An international team of scientists has identified a second major breastcancer gene that makes some women highly likely to get the disease.
In families with a strong history of breast cancer, women who inherit a defective version of the gene run about an 80 percent lifetime risk of the disease.
The gene is called BRCA2, and it follows the identification of BRCA1 last year. Together, the genes account for perhaps 90 percent of breast cancers from inherited susceptibility, with BRCA2 responsible for maybe 40 percent.
Last year, scientists announced that they had narrowed the search for BRCA2 to a small area of chromosome 13. The new study says researchers have captured a chunk of the gene itself.
The work is reported in today’s issue of the journal Nature by Dr. Michael Stratton of the Institute of Cancer Research in Surrey, England, P. Andrew Futreal of the Duke University Medical Center in Durham, N.C., and others. The paper has 38 authors from six countries.
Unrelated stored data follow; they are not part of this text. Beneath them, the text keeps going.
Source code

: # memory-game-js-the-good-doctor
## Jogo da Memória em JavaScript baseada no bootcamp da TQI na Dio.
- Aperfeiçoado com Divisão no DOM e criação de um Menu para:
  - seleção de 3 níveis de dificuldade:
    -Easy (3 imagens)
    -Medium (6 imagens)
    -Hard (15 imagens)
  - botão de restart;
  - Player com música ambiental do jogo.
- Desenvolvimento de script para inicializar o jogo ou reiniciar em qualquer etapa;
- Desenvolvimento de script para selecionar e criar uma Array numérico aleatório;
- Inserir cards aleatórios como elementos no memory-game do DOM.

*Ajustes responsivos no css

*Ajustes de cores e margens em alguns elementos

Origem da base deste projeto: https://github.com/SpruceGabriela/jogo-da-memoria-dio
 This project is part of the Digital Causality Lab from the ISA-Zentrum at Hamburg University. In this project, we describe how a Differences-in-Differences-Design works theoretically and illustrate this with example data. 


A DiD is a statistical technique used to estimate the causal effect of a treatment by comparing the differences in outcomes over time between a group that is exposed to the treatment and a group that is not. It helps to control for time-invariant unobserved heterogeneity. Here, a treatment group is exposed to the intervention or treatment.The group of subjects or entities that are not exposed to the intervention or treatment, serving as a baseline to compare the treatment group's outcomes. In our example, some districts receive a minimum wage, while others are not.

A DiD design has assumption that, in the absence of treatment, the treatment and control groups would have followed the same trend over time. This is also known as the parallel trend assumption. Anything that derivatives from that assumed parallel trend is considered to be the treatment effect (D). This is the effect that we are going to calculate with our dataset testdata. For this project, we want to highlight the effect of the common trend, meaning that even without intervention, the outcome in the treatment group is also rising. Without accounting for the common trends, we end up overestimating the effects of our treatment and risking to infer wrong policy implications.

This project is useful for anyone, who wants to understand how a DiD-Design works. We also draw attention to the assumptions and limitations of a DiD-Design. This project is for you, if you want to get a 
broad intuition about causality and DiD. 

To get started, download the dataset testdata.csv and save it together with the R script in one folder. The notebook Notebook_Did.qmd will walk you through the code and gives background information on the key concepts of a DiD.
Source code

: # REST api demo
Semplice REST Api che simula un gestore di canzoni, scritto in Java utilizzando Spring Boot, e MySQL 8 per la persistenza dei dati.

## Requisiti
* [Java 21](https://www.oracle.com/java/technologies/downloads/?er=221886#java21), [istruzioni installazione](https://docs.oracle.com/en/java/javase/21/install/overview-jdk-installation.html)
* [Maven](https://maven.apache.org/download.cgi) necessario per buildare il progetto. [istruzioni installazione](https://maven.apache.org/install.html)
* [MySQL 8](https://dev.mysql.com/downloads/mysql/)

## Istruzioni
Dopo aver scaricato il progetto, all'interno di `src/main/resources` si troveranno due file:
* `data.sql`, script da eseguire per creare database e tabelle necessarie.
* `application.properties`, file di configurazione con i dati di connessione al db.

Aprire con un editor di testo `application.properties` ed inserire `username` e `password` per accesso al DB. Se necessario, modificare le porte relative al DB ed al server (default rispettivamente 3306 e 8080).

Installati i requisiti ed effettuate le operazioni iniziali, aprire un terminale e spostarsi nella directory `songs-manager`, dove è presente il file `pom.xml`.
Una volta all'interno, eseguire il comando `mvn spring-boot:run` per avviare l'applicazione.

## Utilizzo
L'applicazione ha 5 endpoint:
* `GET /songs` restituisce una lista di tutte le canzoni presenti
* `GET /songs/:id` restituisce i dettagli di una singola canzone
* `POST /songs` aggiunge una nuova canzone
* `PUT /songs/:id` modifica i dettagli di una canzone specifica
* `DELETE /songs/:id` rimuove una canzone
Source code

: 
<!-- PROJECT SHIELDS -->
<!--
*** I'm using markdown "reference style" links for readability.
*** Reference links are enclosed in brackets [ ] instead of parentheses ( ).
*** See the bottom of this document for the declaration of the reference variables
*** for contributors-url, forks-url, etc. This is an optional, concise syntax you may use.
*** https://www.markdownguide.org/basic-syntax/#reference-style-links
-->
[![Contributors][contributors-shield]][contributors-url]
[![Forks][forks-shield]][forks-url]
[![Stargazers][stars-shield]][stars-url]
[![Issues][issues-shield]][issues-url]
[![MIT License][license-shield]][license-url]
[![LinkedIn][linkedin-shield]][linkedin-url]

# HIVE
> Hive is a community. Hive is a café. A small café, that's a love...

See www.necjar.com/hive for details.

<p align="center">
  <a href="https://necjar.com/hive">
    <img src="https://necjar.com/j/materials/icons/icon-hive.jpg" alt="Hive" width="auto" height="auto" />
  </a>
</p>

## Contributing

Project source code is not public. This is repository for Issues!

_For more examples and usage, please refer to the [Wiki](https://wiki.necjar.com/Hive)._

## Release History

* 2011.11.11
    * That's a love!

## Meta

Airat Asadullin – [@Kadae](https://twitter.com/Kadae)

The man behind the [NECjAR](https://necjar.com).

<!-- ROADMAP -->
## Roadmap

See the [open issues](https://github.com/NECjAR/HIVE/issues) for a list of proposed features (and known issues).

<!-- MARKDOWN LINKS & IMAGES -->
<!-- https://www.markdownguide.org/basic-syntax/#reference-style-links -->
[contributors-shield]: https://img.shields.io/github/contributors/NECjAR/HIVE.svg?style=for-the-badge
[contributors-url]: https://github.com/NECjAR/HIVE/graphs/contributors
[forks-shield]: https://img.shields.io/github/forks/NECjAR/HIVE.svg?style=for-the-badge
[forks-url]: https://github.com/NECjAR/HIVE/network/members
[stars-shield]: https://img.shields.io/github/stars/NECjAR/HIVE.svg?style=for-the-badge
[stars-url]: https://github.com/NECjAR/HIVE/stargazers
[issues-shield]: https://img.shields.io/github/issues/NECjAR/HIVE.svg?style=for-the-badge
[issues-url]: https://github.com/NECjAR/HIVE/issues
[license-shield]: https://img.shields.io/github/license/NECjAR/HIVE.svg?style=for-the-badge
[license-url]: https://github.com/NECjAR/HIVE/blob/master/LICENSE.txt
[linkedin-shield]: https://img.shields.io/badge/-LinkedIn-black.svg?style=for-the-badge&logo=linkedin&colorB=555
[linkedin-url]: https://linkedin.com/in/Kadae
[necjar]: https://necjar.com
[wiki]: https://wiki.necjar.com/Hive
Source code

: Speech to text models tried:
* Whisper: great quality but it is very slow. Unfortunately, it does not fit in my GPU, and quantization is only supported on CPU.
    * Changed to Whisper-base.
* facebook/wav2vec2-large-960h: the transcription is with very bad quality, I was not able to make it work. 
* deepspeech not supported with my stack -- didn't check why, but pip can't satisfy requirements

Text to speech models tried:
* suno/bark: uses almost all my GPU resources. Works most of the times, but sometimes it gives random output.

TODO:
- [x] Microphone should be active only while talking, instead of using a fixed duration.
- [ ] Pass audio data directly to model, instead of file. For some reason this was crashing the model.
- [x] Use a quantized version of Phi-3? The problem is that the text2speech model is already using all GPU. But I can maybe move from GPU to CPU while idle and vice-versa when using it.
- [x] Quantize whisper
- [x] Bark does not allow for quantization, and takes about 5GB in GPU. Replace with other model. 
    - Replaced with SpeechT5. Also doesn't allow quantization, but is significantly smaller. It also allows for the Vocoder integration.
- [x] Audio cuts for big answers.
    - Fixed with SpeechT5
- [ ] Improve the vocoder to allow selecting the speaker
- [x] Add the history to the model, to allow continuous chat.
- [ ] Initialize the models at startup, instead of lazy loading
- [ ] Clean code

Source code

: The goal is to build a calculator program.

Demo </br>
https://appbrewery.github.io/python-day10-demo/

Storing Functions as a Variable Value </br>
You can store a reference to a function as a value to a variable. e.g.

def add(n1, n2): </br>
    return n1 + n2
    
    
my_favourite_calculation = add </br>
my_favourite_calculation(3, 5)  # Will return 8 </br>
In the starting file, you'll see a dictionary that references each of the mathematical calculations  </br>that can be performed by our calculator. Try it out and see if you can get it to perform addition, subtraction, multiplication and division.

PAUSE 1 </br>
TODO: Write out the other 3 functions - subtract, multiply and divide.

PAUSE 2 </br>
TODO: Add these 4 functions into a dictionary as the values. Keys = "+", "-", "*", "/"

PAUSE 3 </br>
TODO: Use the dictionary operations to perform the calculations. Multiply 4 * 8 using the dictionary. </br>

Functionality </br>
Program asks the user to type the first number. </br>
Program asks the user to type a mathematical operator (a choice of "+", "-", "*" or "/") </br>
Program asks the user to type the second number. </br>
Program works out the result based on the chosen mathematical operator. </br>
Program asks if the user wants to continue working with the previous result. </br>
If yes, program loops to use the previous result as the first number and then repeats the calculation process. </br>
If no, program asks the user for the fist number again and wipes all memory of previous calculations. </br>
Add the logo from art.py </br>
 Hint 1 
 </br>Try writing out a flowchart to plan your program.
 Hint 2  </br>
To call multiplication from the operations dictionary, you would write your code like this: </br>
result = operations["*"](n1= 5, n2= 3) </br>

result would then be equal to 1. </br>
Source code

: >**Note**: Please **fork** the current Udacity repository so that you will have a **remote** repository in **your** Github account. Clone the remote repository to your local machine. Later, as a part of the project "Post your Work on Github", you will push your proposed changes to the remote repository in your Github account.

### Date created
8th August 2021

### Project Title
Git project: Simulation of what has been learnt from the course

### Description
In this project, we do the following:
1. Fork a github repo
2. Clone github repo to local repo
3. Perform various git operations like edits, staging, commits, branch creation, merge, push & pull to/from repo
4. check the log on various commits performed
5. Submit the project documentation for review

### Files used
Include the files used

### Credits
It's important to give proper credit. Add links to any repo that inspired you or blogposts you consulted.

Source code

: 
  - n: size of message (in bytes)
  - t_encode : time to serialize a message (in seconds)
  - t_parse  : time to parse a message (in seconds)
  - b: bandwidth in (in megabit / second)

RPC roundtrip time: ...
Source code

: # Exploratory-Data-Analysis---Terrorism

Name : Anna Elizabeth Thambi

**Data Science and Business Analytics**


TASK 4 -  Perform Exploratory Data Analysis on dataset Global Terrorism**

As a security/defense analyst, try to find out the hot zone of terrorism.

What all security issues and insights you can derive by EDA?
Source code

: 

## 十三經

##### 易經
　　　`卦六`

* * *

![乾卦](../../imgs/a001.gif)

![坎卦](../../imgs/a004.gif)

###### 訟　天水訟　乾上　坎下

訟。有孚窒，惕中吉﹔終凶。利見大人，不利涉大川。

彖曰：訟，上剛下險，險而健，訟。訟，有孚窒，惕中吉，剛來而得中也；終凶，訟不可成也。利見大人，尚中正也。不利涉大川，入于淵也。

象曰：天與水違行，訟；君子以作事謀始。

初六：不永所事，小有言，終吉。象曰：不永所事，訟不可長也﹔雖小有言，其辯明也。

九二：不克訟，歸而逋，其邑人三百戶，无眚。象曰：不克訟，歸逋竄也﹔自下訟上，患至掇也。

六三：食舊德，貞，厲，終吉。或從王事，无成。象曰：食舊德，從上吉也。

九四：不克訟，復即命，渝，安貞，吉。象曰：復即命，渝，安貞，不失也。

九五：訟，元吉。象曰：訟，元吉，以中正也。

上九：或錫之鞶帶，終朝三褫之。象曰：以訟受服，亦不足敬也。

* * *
And in another development Wednesday, Myriad Genetics Inc. of Salt Lake City announced that its scientists have recovered the entire BRCA2 gene. The company said it plans to use it in combination with BRCA1 to develop a test for predisposition to hereditary breast cancer.
Only about 5 percent to 10 percent of breast cancer cases are thought to come from inheriting a faulty gene. The cause of the vast majority of cases of breast cancer is not known, although scientists are investigating possible hormonal and other triggers.
Scientists hope studying inherited breast cancer genes will teach them about the basic biology of breast cancer, which could someday pay off with new treatments and ways to prevent the disease.
More immediately, the finding will let members of the relatively few families affected by BRCA2 find out if they carry the gene, which also raises the risk of breast cancer in men. But the researchers who wrote the report in Nature said it’s too soon to start testing the general population for the presence of a defective BRCA2 gene.